*Goal of the exercise*
Reproduce, from the lines below, exactly the stretch that begins at the line containing "na siedzibę spółki." and ends at the line containing "dodatkowe wyjaśnienia lub dokumenty.", both included.

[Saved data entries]
Content starts

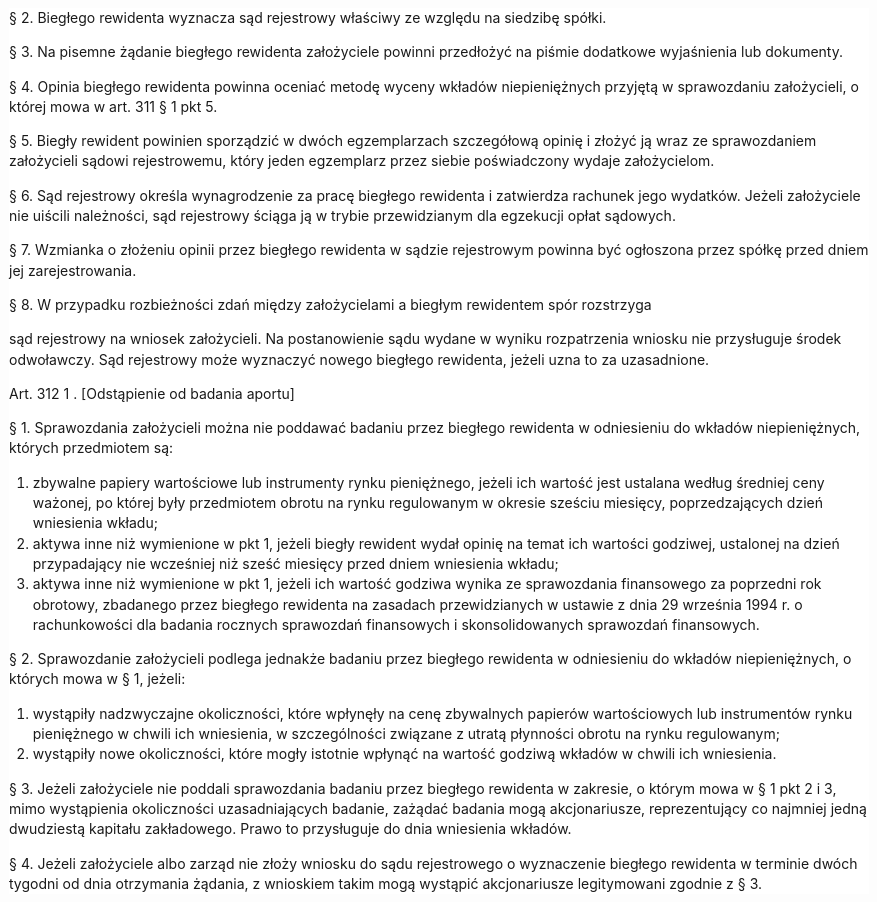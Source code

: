 § 2. Biegłego rewidenta wyznacza sąd rejestrowy właściwy ze względu na siedzibę spółki.

§ 3. Na pisemne żądanie biegłego rewidenta założyciele powinni przedłożyć na piśmie
dodatkowe wyjaśnienia lub dokumenty.

§ 4. Opinia biegłego rewidenta powinna oceniać metodę wyceny wkładów niepieniężnych
przyjętą w sprawozdaniu założycieli, o której mowa w art. 311 § 1 pkt 5.

§ 5. Biegły rewident powinien sporządzić w dwóch egzemplarzach szczegółową opinię i złożyć
ją wraz ze sprawozdaniem założycieli sądowi rejestrowemu, który jeden egzemplarz przez siebie
poświadczony wydaje założycielom.

§ 6. Sąd rejestrowy określa wynagrodzenie za pracę biegłego rewidenta i zatwierdza rachunek
jego wydatków. Jeżeli założyciele nie uiścili należności, sąd rejestrowy ściąga ją w trybie
przewidzianym dla egzekucji opłat sądowych.

§ 7. Wzmianka o złożeniu opinii przez biegłego rewidenta w sądzie rejestrowym powinna być
ogłoszona przez spółkę przed dniem jej zarejestrowania.

§ 8. W przypadku rozbieżności zdań między założycielami a biegłym rewidentem spór rozstrzyga

sąd rejestrowy na wniosek założycieli. Na postanowienie sądu wydane w wyniku rozpatrzenia
wniosku nie przysługuje środek odwoławczy. Sąd rejestrowy może wyznaczyć nowego biegłego
rewidenta, jeżeli uzna to za uzasadnione.

Art. 312
1
. [Odstąpienie od badania aportu]

§ 1. Sprawozdania założycieli można nie poddawać badaniu przez biegłego rewidenta w
odniesieniu do wkładów niepieniężnych, których przedmiotem są:
1) zbywalne papiery wartościowe lub instrumenty rynku pieniężnego, jeżeli ich wartość jest
ustalana według średniej ceny ważonej, po której były przedmiotem obrotu na rynku
regulowanym w okresie sześciu miesięcy, poprzedzających dzień wniesienia wkładu;
2) aktywa inne niż wymienione w pkt 1, jeżeli biegły rewident wydał opinię na temat ich
wartości godziwej, ustalonej na dzień przypadający nie wcześniej niż sześć miesięcy przed
dniem wniesienia wkładu;
3) aktywa inne niż wymienione w pkt 1, jeżeli ich wartość godziwa wynika ze sprawozdania
finansowego za poprzedni rok obrotowy, zbadanego przez biegłego rewidenta na zasadach
przewidzianych w ustawie z dnia 29 września 1994 r. o rachunkowości dla badania rocznych
sprawozdań finansowych i skonsolidowanych sprawozdań finansowych.

§ 2. Sprawozdanie założycieli podlega jednakże badaniu przez biegłego rewidenta w odniesieniu
do wkładów niepieniężnych, o których mowa w § 1, jeżeli:
1) wystąpiły nadzwyczajne okoliczności, które wpłynęły na cenę zbywalnych papierów
wartościowych lub instrumentów rynku pieniężnego w chwili ich wniesienia, w szczególności
związane z utratą płynności obrotu na rynku regulowanym;
2) wystąpiły nowe okoliczności, które mogły istotnie wpłynąć na wartość godziwą wkładów w
chwili ich wniesienia.

§ 3. Jeżeli założyciele nie poddali sprawozdania badaniu przez biegłego rewidenta w zakresie, o
którym mowa w § 1 pkt 2 i 3, mimo wystąpienia okoliczności uzasadniających badanie, zażądać
badania mogą akcjonariusze, reprezentujący co najmniej jedną dwudziestą kapitału zakładowego.
Prawo to przysługuje do dnia wniesienia wkładów.

§ 4. Jeżeli założyciele albo zarząd nie złoży wniosku do sądu rejestrowego o wyznaczenie
biegłego rewidenta w terminie dwóch tygodni od dnia otrzymania żądania, z wnioskiem takim
mogą wystąpić akcjonariusze legitymowani zgodnie z § 3.
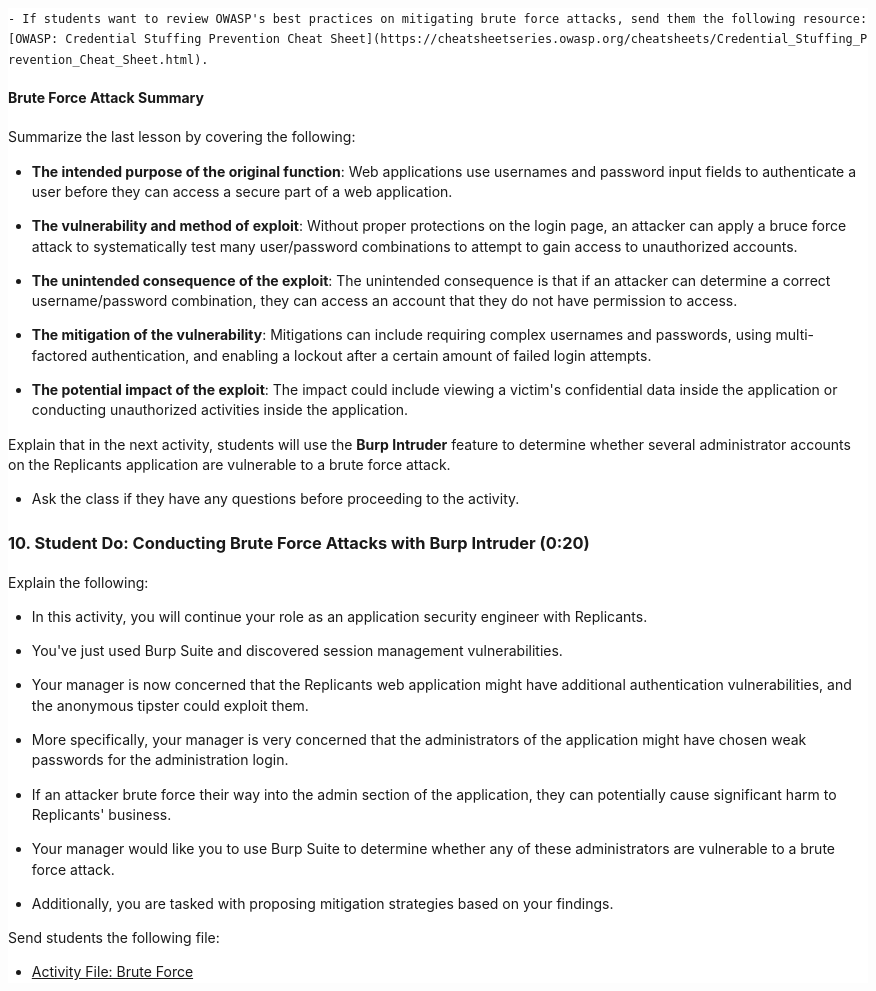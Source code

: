     - If students want to review OWASP's best practices on mitigating brute force attacks, send them the following resource: [OWASP: Credential Stuffing Prevention Cheat Sheet](https://cheatsheetseries.owasp.org/cheatsheets/Credential_Stuffing_Prevention_Cheat_Sheet.html).

#### Brute Force Attack Summary

Summarize the last lesson by covering the following:

 - **The intended purpose of the original function**: Web applications use usernames and password input fields to authenticate a user before they can access a secure part of a web application.

 - **The vulnerability and method of exploit**: Without proper protections on the login page, an attacker can apply a bruce force attack to systematically test many user/password combinations to attempt to gain access to unauthorized accounts.

 - **The unintended consequence of the exploit**: The unintended consequence is that if an attacker can determine a correct username/password combination, they can access an account that they do not have permission to access.
 
 - **The mitigation of the vulnerability**: Mitigations can include requiring complex usernames and passwords, using multi-factored authentication, and enabling a lockout after a certain amount of failed login attempts.
 
 - **The potential impact of the exploit**: The impact could include viewing a victim's confidential data inside the application or conducting unauthorized activities inside the application.
 
Explain that in the next activity, students will use the **Burp Intruder** feature to determine whether several administrator accounts on the Replicants application are vulnerable to a brute force attack.

  - Ask the class if they have any questions before proceeding to the activity. 

### 10. Student Do: Conducting Brute Force Attacks with Burp Intruder (0:20)

Explain the following:

- In this activity, you will continue your role as an application security engineer with Replicants.

- You've just used Burp Suite and discovered session management vulnerabilities.

- Your manager is now concerned that the Replicants web application might have additional authentication vulnerabilities, and the anonymous tipster could exploit them.

- More specifically, your manager is very concerned that the administrators of the application might have chosen weak passwords for the administration login. 

- If an attacker brute force their way into the admin section of the application, they can potentially cause significant harm to Replicants' business.

- Your manager would like you to use Burp Suite to determine whether any of these administrators are vulnerable to a brute force attack.

- Additionally, you are tasked with proposing mitigation strategies based on your findings.

Send students the following file:

- [Activity File: Brute Force](Activities/10_Brute_Force/Unsolved/README.md)
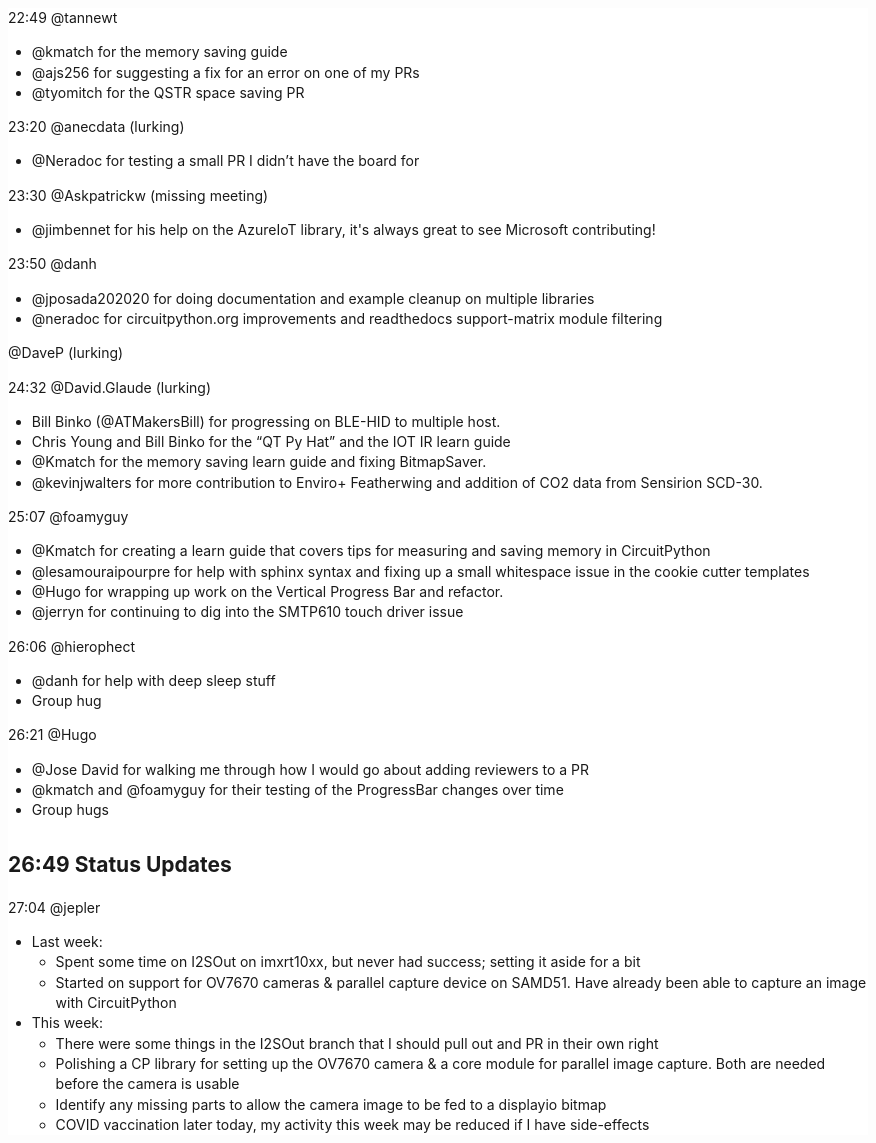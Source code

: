 22:49 @tannewt
* @kmatch for the memory saving guide
* @ajs256 for suggesting a fix for an error on one of my PRs
* @tyomitch for the QSTR space saving PR

23:20 @anecdata (lurking)
* @Neradoc for testing a small PR I didn’t have the board for


23:30 @Askpatrickw (missing meeting)
* @jimbennet for his help on the AzureIoT library, it's always great to see Microsoft contributing!


23:50 @danh
* @jposada202020 for doing documentation and example cleanup on multiple libraries
* @neradoc for circuitpython.org improvements and readthedocs support-matrix module filtering


@DaveP (lurking)


24:32 @David.Glaude (lurking)
* Bill Binko (@ATMakersBill) for progressing on BLE-HID to multiple host.
* Chris Young and Bill Binko for the “QT Py Hat” and the IOT IR learn guide
* @Kmatch for the memory saving learn guide and fixing BitmapSaver.
* @kevinjwalters for more contribution to Enviro+ Featherwing and addition of CO2 data from Sensirion SCD-30.


25:07 @foamyguy
* @Kmatch for creating a learn guide that covers tips for measuring and saving memory in CircuitPython
* @lesamouraipourpre for help with sphinx syntax and fixing up a small whitespace issue in the cookie cutter templates
* @Hugo for wrapping up work on the Vertical Progress Bar and refactor. 
* @jerryn for continuing to dig into the SMTP610 touch driver issue


26:06 @hierophect
* @danh for help with deep sleep stuff
* Group hug


26:21 @Hugo 
* @Jose David for walking me through how I would go about adding reviewers to a PR
* @kmatch and @foamyguy for their testing of the ProgressBar changes over time
* Group hugs

## 26:49 Status Updates



27:04 @jepler
* Last week:
   * Spent some time on I2SOut on imxrt10xx, but never had success; setting it aside for a bit
   * Started on support for OV7670 cameras & parallel capture device on SAMD51. Have already been able to capture an image with CircuitPython
* This week:
   * There were some things in the I2SOut branch that I should pull out and PR in their own right
   * Polishing a CP library for setting up the OV7670 camera & a core module for parallel image capture. Both are needed before the camera is usable
   * Identify any missing parts to allow the camera image to be fed to a displayio bitmap
   * COVID vaccination later today, my activity this week may be reduced if I have side-effects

Content ends

*Response to the task*
: § 2. Biegłego rewidenta wyznacza sąd rejestrowy właściwy ze względu na siedzibę spółki.

§ 3. Na pisemne żądanie biegłego rewidenta założyciele powinni przedłożyć na piśmie
dodatkowe wyjaśnienia lub dokumenty.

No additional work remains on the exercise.